→ **Task requirements**: Write all of the entries again. Keep them exactly as they are.

→ **Information supplied**:
----------------
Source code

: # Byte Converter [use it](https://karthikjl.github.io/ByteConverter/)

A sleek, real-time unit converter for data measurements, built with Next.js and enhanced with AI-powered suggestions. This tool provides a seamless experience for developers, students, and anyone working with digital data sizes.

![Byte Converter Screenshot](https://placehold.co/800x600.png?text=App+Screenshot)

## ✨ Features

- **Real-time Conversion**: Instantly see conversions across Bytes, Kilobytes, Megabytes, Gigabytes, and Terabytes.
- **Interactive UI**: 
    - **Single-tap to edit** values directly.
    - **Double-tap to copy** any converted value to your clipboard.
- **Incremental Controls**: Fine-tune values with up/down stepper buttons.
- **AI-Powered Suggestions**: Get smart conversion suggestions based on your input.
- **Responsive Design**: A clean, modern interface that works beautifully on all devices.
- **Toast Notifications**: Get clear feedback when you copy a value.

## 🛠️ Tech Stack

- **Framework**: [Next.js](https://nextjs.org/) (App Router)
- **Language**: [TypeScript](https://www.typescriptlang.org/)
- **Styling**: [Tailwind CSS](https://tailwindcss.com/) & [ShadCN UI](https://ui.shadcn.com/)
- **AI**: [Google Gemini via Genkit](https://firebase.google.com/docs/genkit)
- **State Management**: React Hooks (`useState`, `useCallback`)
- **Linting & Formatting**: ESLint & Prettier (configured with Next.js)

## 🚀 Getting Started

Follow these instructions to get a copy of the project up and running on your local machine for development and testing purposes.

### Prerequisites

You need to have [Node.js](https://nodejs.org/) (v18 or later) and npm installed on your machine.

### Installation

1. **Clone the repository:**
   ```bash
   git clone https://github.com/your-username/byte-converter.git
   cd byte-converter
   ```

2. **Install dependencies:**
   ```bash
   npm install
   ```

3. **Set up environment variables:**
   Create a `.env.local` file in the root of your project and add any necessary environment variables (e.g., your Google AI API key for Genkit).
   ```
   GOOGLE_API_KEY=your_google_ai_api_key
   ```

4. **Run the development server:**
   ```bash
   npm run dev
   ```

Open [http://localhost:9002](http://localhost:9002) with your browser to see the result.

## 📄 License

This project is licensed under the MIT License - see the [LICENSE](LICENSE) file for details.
----------------
→ **Result for this task**:
Source code

: # Byte Converter [use it](https://karthikjl.github.io/ByteConverter/)

A sleek, real-time unit converter for data measurements, built with Next.js and enhanced with AI-powered suggestions. This tool provides a seamless experience for developers, students, and anyone working with digital data sizes.

![Byte Converter Screenshot](https://placehold.co/800x600.png?text=App+Screenshot)

## ✨ Features

- **Real-time Conversion**: Instantly see conversions across Bytes, Kilobytes, Megabytes, Gigabytes, and Terabytes.
- **Interactive UI**: 
    - **Single-tap to edit** values directly.
    - **Double-tap to copy** any converted value to your clipboard.
- **Incremental Controls**: Fine-tune values with up/down stepper buttons.
- **AI-Powered Suggestions**: Get smart conversion suggestions based on your input.
- **Responsive Design**: A clean, modern interface that works beautifully on all devices.
- **Toast Notifications**: Get clear feedback when you copy a value.

## 🛠️ Tech Stack

- **Framework**: [Next.js](https://nextjs.org/) (App Router)
- **Language**: [TypeScript](https://www.typescriptlang.org/)
- **Styling**: [Tailwind CSS](https://tailwindcss.com/) & [ShadCN UI](https://ui.shadcn.com/)
- **AI**: [Google Gemini via Genkit](https://firebase.google.com/docs/genkit)
- **State Management**: React Hooks (`useState`, `useCallback`)
- **Linting & Formatting**: ESLint & Prettier (configured with Next.js)

## 🚀 Getting Started

Follow these instructions to get a copy of the project up and running on your local machine for development and testing purposes.

### Prerequisites

You need to have [Node.js](https://nodejs.org/) (v18 or later) and npm installed on your machine.

### Installation

1. **Clone the repository:**
   ```bash
   git clone https://github.com/your-username/byte-converter.git
   cd byte-converter
   ```

2. **Install dependencies:**
   ```bash
   npm install
   ```

3. **Set up environment variables:**
   Create a `.env.local` file in the root of your project and add any necessary environment variables (e.g., your Google AI API key for Genkit).
   ```
   GOOGLE_API_KEY=your_google_ai_api_key
   ```

4. **Run the development server:**
   ```bash
   npm run dev
   ```

Open [http://localhost:9002](http://localhost:9002) with your browser to see the result.

## 📄 License

This project is licensed under the MIT License - see the [LICENSE](LICENSE) file for details.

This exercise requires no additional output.